• [RECORDS SHOWN]:
Content starts
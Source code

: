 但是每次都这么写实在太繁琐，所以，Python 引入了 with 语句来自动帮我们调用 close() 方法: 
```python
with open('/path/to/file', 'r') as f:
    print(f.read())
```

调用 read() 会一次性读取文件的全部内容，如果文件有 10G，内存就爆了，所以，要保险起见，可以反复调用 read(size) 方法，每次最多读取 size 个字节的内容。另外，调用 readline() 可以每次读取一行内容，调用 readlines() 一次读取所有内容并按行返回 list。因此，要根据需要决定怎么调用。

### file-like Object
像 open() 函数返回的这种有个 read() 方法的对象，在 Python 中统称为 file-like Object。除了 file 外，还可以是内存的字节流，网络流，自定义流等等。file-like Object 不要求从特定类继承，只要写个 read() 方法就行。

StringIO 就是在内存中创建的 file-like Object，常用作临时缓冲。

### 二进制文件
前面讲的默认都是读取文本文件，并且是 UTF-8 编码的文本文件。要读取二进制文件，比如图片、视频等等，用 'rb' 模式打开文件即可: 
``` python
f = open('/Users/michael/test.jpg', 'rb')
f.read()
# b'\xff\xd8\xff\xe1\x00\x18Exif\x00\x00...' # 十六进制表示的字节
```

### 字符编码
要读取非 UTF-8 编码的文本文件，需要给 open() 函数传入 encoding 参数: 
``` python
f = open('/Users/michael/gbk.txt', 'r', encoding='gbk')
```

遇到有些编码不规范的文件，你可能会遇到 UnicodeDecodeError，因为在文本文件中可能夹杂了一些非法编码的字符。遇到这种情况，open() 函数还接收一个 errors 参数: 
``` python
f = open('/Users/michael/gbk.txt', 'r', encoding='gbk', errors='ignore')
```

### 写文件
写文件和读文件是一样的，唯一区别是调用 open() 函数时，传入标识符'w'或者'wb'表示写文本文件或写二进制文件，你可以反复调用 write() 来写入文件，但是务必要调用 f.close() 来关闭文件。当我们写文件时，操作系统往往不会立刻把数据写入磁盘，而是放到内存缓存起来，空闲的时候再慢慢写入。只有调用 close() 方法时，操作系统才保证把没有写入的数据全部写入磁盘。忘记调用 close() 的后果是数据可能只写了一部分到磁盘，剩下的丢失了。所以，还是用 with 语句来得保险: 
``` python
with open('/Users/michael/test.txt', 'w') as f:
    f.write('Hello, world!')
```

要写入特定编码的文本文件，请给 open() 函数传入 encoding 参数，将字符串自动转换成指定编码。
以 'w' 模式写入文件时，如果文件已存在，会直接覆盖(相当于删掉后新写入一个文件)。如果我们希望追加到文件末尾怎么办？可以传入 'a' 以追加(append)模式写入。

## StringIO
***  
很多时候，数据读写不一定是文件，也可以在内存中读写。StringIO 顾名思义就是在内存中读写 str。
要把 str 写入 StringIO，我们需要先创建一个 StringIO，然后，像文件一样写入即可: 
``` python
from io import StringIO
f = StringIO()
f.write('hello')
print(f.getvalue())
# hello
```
Content ends
• [WHAT NEEDS TO BE DONE]:
Write out exactly the lines from the start of the material through the line with "open() 函数时，传入标识符'w'或者'wb'表示写文本文件或写二进制文件，你可以反复调用 write()". No other output is expected.

• [EXERCISE OUTPUT]:
Source code

: 但是每次都这么写实在太繁琐，所以，Python 引入了 with 语句来自动帮我们调用 close() 方法: 
```python
with open('/path/to/file', 'r') as f:
    print(f.read())
```

调用 read() 会一次性读取文件的全部内容，如果文件有 10G，内存就爆了，所以，要保险起见，可以反复调用 read(size) 方法，每次最多读取 size 个字节的内容。另外，调用 readline() 可以每次读取一行内容，调用 readlines() 一次读取所有内容并按行返回 list。因此，要根据需要决定怎么调用。

### file-like Object
像 open() 函数返回的这种有个 read() 方法的对象，在 Python 中统称为 file-like Object。除了 file 外，还可以是内存的字节流，网络流，自定义流等等。file-like Object 不要求从特定类继承，只要写个 read() 方法就行。

StringIO 就是在内存中创建的 file-like Object，常用作临时缓冲。

### 二进制文件
前面讲的默认都是读取文本文件，并且是 UTF-8 编码的文本文件。要读取二进制文件，比如图片、视频等等，用 'rb' 模式打开文件即可: 
``` python
f = open('/Users/michael/test.jpg', 'rb')
f.read()
# b'\xff\xd8\xff\xe1\x00\x18Exif\x00\x00...' # 十六进制表示的字节
```

### 字符编码
要读取非 UTF-8 编码的文本文件，需要给 open() 函数传入 encoding 参数: 
``` python
f = open('/Users/michael/gbk.txt', 'r', encoding='gbk')
```

遇到有些编码不规范的文件，你可能会遇到 UnicodeDecodeError，因为在文本文件中可能夹杂了一些非法编码的字符。遇到这种情况，open() 函数还接收一个 errors 参数: 
``` python
f = open('/Users/michael/gbk.txt', 'r', encoding='gbk', errors='ignore')
```

### 写文件
写文件和读文件是一样的，唯一区别是调用 open() 函数时，传入标识符'w'或者'wb'表示写文本文件或写二进制文件，你可以反复调用 write() 来写入文件，但是务必要调用 f.close() 来关闭文件。当我们写文件时，操作系统往往不会立刻把数据写入磁盘，而是放到内存缓存起来，空闲的时候再慢慢写入。只有调用 close() 方法时，操作系统才保证把没有写入的数据全部写入磁盘。忘记调用 close() 的后果是数据可能只写了一部分到磁盘，剩下的丢失了。所以，还是用 with 语句来得保险: 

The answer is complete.